Top of The input

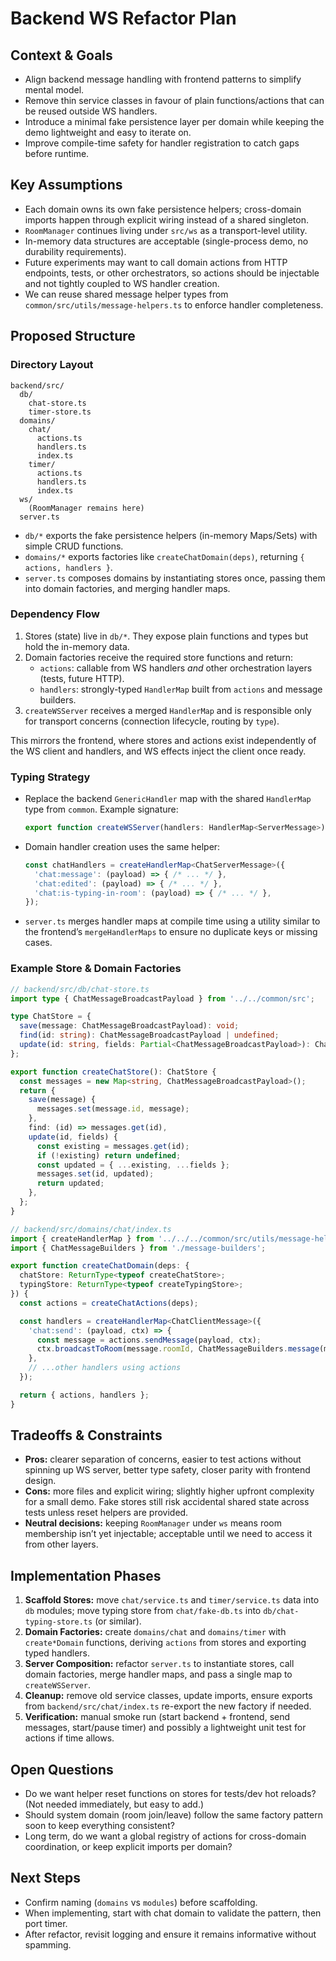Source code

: # Backend WS Refactor Plan

## Context & Goals
- Align backend message handling with frontend patterns to simplify mental model.
- Remove thin service classes in favour of plain functions/actions that can be reused outside WS handlers.
- Introduce a minimal fake persistence layer per domain while keeping the demo lightweight and easy to iterate on.
- Improve compile-time safety for handler registration to catch gaps before runtime.

## Key Assumptions
- Each domain owns its own fake persistence helpers; cross-domain imports happen through explicit wiring instead of a shared singleton.
- `RoomManager` continues living under `src/ws` as a transport-level utility.
- In-memory data structures are acceptable (single-process demo, no durability requirements).
- Future experiments may want to call domain actions from HTTP endpoints, tests, or other orchestrators, so actions should be injectable and not tightly coupled to WS handler creation.
- We can reuse shared message helper types from `common/src/utils/message-helpers.ts` to enforce handler completeness.

## Proposed Structure

### Directory Layout
```
backend/src/
  db/
    chat-store.ts
    timer-store.ts
  domains/
    chat/
      actions.ts
      handlers.ts
      index.ts
    timer/
      actions.ts
      handlers.ts
      index.ts
  ws/
    (RoomManager remains here)
  server.ts
```

- `db/*` exports the fake persistence helpers (in-memory Maps/Sets) with simple CRUD functions.
- `domains/*` exports factories like `createChatDomain(deps)`, returning `{ actions, handlers }`.
- `server.ts` composes domains by instantiating stores once, passing them into domain factories, and merging handler maps.

### Dependency Flow
1. Stores (state) live in `db/*`. They expose plain functions and types but hold the in-memory data.
2. Domain factories receive the required store functions and return:
   - `actions`: callable from WS handlers *and* other orchestration layers (tests, future HTTP).
   - `handlers`: strongly-typed `HandlerMap` built from `actions` and message builders.
3. `createWSServer` receives a merged `HandlerMap` and is responsible only for transport concerns (connection lifecycle, routing by `type`).

This mirrors the frontend, where stores and actions exist independently of the WS client and handlers, and WS effects inject the client once ready.

### Typing Strategy
- Replace the backend `GenericHandler` map with the shared `HandlerMap` type from `common`. Example signature:
  ```ts
  export function createWSServer(handlers: HandlerMap<ServerMessage>) { /* ... */ }
  ```
- Domain handler creation uses the same helper:
  ```ts
  const chatHandlers = createHandlerMap<ChatServerMessage>({
    'chat:message': (payload) => { /* ... */ },
    'chat:edited': (payload) => { /* ... */ },
    'chat:is-typing-in-room': (payload) => { /* ... */ },
  });
  ```
- `server.ts` merges handler maps at compile time using a utility similar to the frontend’s `mergeHandlerMaps` to ensure no duplicate keys or missing cases.

### Example Store & Domain Factories
```ts
// backend/src/db/chat-store.ts
import type { ChatMessageBroadcastPayload } from '../../common/src';

type ChatStore = {
  save(message: ChatMessageBroadcastPayload): void;
  find(id: string): ChatMessageBroadcastPayload | undefined;
  update(id: string, fields: Partial<ChatMessageBroadcastPayload>): ChatMessageBroadcastPayload | undefined;
};

export function createChatStore(): ChatStore {
  const messages = new Map<string, ChatMessageBroadcastPayload>();
  return {
    save(message) {
      messages.set(message.id, message);
    },
    find: (id) => messages.get(id),
    update(id, fields) {
      const existing = messages.get(id);
      if (!existing) return undefined;
      const updated = { ...existing, ...fields };
      messages.set(id, updated);
      return updated;
    },
  }; 
}
```

```ts
// backend/src/domains/chat/index.ts
import { createHandlerMap } from '../../../common/src/utils/message-helpers';
import { ChatMessageBuilders } from './message-builders';

export function createChatDomain(deps: {
  chatStore: ReturnType<typeof createChatStore>;
  typingStore: ReturnType<typeof createTypingStore>;
}) {
  const actions = createChatActions(deps);

  const handlers = createHandlerMap<ChatClientMessage>({
    'chat:send': (payload, ctx) => {
      const message = actions.sendMessage(payload, ctx);
      ctx.broadcastToRoom(message.roomId, ChatMessageBuilders.message(message));
    },
    // ...other handlers using actions
  });

  return { actions, handlers };
}
```

## Tradeoffs & Constraints
- **Pros:** clearer separation of concerns, easier to test actions without spinning up WS server, better type safety, closer parity with frontend design.
- **Cons:** more files and explicit wiring; slightly higher upfront complexity for a small demo. Fake stores still risk accidental shared state across tests unless reset helpers are provided.
- **Neutral decisions:** keeping `RoomManager` under `ws` means room membership isn’t yet injectable; acceptable until we need to access it from other layers.

## Implementation Phases
1. **Scaffold Stores:** move `chat/service.ts` and `timer/service.ts` data into `db` modules; move typing store from `chat/fake-db.ts` into `db/chat-typing-store.ts` (or similar).
2. **Domain Factories:** create `domains/chat` and `domains/timer` with `create*Domain` functions, deriving `actions` from stores and exporting typed handlers.
3. **Server Composition:** refactor `server.ts` to instantiate stores, call domain factories, merge handler maps, and pass a single map to `createWSServer`.
4. **Cleanup:** remove old service classes, update imports, ensure exports from `backend/src/chat/index.ts` re-export the new factory if needed.
5. **Verification:** manual smoke run (start backend + frontend, send messages, start/pause timer) and possibly a lightweight unit test for actions if time allows.

## Open Questions
- Do we want helper reset functions on stores for tests/dev hot reloads? (Not needed immediately, but easy to add.)
- Should system domain (room join/leave) follow the same factory pattern soon to keep everything consistent?
- Long term, do we want a global registry of actions for cross-domain coordination, or keep explicit imports per domain?

## Next Steps
- Confirm naming (`domains` vs `modules`) before scaffolding.
- When implementing, start with chat domain to validate the pattern, then port timer.
- After refactor, revisit logging and ensure it remains informative without spamming.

Bottom of The input

• [Instructions to follow]:
Which lines of the records above hold the word "ensure"? Copy each of them.

• [Response]:
- `server.ts` merges handler maps at compile time using a utility similar to the frontend’s `mergeHandlerMaps` to ensure no duplicate keys or missing cases.
4. **Cleanup:** remove old service classes, update imports, ensure exports from `backend/src/chat/index.ts` re-export the new factory if needed.
- After refactor, revisit logging and ensure it remains informative without spamming.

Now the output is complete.